[Problem to work on]: Say how many lines in the material below include "call". The answer is the number alone.

(Material for this task begins)

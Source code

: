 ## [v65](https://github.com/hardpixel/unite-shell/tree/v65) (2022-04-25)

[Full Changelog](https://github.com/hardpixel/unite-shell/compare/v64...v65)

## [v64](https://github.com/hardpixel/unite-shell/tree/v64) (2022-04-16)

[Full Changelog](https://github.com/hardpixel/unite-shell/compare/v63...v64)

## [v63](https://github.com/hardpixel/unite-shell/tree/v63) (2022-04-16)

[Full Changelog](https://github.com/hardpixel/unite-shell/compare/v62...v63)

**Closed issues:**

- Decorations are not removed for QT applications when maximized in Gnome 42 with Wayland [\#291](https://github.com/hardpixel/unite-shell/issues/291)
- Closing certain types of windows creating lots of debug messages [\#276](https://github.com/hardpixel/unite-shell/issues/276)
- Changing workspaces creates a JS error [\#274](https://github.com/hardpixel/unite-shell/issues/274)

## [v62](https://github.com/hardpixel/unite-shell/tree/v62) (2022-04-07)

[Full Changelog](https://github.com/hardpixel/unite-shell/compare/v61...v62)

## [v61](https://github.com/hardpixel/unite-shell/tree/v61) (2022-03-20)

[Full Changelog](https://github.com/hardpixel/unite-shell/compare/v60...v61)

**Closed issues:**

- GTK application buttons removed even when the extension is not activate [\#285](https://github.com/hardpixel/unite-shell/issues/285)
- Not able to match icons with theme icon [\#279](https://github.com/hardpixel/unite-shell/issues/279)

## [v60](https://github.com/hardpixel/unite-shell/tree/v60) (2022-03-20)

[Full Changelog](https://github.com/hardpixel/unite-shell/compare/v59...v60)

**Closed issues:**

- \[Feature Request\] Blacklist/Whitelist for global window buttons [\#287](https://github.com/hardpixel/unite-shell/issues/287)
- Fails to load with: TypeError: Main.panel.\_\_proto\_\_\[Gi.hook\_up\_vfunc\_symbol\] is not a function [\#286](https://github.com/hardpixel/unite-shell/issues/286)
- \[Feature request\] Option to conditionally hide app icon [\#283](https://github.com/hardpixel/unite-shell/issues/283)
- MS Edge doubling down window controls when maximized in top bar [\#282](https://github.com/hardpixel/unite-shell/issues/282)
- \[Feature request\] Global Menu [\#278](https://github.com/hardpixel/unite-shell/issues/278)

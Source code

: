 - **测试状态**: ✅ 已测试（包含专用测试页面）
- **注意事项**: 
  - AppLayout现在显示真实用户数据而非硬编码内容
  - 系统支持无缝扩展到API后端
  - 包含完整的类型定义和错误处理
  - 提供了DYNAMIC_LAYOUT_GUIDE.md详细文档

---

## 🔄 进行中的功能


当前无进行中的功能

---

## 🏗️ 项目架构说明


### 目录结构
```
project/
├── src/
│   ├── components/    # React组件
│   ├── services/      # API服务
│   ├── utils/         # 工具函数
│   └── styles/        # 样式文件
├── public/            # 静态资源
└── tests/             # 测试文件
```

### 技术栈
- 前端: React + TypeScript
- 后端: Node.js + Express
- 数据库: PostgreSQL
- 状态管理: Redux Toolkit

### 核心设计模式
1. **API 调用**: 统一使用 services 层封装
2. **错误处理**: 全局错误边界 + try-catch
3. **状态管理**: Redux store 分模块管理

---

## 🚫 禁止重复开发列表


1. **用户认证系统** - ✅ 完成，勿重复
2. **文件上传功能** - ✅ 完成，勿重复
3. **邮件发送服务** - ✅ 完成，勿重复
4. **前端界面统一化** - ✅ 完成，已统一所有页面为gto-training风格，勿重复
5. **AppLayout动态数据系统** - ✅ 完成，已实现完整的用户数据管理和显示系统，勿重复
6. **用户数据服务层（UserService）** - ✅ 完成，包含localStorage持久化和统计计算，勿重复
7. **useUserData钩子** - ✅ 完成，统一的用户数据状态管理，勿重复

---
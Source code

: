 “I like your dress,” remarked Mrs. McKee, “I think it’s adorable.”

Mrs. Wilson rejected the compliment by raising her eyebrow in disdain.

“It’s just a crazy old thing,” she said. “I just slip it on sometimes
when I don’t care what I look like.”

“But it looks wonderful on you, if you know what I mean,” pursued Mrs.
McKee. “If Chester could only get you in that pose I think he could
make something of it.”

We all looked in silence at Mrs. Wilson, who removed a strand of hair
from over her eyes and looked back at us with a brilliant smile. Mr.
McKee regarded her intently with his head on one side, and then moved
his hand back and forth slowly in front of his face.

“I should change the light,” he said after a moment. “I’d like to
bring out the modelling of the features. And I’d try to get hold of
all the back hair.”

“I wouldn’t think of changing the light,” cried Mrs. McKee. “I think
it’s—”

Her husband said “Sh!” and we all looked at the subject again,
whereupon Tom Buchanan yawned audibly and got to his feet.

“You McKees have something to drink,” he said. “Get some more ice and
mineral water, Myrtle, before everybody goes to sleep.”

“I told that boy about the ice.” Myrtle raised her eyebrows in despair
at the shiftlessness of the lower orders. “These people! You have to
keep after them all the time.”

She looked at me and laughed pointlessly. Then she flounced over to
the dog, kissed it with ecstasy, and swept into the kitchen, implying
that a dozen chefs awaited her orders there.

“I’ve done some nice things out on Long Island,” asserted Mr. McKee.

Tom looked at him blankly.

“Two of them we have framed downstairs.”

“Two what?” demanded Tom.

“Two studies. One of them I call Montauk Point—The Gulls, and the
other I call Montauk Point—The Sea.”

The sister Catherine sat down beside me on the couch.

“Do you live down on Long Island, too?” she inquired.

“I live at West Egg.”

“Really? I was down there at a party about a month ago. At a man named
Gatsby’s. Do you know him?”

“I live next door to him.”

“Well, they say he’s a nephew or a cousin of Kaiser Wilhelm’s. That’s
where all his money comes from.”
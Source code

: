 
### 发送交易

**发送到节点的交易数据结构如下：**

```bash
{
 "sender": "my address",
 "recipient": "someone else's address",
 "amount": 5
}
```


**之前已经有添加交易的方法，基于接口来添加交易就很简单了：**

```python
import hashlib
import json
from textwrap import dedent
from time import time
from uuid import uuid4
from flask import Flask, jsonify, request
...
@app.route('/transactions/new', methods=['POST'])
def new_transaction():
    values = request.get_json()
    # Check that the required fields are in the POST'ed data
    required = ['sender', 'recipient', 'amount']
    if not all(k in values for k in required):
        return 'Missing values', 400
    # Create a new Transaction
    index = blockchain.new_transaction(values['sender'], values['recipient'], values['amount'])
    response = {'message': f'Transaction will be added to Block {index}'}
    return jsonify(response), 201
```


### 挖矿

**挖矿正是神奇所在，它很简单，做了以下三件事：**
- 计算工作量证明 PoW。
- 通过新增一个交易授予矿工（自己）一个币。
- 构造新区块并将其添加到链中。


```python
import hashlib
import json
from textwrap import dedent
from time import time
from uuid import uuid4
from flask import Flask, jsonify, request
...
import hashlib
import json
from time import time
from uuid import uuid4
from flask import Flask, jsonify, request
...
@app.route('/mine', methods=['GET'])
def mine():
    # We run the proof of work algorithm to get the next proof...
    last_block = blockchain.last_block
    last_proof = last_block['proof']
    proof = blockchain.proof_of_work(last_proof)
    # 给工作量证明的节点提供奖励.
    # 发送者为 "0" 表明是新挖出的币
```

(Material for this task ends)

[Output of the exercise]: 2